Data supplied section start

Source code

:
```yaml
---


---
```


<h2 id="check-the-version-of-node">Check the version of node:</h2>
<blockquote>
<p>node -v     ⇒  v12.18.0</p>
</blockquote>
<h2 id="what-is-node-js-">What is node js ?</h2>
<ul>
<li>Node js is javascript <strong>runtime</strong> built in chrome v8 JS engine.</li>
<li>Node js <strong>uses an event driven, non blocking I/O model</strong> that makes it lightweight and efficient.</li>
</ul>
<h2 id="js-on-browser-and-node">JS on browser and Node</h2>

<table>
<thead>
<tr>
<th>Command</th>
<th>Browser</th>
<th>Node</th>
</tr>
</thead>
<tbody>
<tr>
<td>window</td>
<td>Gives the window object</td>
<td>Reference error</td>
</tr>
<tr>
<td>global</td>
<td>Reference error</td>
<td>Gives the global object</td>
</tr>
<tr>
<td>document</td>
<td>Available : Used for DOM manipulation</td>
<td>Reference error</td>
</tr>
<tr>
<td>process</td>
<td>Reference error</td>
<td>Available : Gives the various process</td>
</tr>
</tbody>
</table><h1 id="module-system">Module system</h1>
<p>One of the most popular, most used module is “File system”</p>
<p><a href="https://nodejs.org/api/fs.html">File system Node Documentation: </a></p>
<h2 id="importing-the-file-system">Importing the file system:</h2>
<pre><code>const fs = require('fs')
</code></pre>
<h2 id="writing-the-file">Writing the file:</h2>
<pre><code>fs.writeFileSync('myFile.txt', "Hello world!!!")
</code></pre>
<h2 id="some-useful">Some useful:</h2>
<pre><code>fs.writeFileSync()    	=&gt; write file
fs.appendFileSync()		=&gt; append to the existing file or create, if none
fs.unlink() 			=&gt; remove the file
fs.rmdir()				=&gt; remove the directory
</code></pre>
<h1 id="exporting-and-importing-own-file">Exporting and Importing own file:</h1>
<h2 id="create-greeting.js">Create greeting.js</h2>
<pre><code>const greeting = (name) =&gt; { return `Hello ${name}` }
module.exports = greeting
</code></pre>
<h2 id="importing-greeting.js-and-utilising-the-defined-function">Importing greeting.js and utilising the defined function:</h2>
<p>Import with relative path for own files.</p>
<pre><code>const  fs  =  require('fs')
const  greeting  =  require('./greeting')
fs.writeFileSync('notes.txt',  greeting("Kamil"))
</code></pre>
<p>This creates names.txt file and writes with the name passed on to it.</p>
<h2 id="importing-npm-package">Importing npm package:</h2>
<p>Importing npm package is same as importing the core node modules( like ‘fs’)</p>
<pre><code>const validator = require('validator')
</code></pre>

Data supplied section end

[What the exercise asks]:
In the records, which lines mention the word "remove"? Copy those lines.

[Response to this task]:
fs.unlink() 			=&gt; remove the file
fs.rmdir()				=&gt; remove the directory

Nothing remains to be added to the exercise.